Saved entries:
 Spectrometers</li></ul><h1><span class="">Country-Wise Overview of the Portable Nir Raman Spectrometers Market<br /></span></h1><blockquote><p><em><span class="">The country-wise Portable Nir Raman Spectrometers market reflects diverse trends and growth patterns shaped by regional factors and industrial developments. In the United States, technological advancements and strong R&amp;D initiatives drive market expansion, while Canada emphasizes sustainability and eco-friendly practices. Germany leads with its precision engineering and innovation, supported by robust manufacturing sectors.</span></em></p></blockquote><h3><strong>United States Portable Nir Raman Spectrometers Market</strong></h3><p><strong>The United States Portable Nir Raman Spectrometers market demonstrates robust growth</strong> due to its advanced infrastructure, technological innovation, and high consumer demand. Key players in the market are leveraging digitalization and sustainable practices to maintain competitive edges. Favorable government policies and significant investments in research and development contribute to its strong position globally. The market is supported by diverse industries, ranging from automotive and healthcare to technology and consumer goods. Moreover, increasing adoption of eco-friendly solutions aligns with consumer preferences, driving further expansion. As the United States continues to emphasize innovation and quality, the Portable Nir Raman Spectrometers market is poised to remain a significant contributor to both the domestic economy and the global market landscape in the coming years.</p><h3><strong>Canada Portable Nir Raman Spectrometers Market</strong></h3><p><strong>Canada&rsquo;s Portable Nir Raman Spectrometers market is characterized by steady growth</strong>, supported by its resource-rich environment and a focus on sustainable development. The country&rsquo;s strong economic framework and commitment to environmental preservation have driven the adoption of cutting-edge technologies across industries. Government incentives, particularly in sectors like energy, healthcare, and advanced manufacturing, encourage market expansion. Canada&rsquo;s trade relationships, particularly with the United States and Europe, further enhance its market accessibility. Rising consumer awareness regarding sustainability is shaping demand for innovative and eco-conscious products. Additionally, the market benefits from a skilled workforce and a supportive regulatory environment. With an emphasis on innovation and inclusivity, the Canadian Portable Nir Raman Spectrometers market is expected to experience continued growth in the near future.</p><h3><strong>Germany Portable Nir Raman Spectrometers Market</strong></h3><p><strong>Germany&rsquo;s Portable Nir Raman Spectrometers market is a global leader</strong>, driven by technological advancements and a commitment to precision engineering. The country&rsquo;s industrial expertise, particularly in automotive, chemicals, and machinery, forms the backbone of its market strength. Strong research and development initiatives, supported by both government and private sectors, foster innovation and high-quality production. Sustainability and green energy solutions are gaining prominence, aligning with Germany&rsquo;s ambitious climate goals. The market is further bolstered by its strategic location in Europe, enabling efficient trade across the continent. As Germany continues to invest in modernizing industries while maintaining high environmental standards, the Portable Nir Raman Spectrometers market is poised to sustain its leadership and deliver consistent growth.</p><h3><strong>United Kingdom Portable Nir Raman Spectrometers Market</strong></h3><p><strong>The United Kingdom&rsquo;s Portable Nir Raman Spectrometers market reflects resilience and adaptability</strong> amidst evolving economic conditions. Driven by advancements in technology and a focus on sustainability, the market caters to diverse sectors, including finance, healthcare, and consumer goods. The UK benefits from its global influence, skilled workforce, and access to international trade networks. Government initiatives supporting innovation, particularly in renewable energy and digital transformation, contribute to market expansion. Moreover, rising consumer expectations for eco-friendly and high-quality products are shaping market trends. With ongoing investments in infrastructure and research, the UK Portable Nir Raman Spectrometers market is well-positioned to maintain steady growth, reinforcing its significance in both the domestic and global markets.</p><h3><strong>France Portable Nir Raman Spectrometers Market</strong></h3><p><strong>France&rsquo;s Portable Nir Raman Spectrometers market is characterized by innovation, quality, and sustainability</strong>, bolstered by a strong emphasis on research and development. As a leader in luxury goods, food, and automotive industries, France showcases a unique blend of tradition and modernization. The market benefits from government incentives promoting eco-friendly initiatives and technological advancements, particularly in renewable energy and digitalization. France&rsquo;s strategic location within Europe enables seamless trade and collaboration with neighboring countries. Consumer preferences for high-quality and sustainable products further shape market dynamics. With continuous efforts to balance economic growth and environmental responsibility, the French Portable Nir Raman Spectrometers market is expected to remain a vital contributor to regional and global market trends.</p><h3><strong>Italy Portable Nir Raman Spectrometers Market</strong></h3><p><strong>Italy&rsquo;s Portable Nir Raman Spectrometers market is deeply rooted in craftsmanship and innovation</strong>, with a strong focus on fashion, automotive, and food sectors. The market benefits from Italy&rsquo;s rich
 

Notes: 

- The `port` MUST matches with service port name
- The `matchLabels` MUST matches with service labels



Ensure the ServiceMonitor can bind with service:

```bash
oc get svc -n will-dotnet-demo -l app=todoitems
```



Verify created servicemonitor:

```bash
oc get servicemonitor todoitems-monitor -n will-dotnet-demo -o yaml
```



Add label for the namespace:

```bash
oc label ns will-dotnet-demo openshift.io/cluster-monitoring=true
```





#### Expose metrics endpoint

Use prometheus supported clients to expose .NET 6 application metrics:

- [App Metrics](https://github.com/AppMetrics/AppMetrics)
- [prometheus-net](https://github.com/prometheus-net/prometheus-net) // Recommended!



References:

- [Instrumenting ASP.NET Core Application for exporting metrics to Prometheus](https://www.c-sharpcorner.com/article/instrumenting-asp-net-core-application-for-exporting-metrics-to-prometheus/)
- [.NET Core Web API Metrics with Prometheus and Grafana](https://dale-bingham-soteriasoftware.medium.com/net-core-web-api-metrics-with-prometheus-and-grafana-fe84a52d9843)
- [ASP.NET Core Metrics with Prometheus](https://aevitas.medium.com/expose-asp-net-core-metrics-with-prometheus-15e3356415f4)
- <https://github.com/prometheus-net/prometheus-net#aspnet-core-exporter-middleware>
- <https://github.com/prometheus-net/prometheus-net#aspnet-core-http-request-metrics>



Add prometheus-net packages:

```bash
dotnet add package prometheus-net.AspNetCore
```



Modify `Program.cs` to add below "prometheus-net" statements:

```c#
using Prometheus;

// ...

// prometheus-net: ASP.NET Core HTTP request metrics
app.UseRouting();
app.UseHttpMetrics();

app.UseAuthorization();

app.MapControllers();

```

#### TASK ITEM
Those lines of the records that contain the string "application" should be identified and copied.

#### ANSWER SPACE
Use prometheus supported clients to expose .NET 6 application metrics:
- [Instrumenting ASP.NET Core Application for exporting metrics to Prometheus](https://www.c-sharpcorner.com/article/instrumenting-asp-net-core-application-for-exporting-metrics-to-prometheus/)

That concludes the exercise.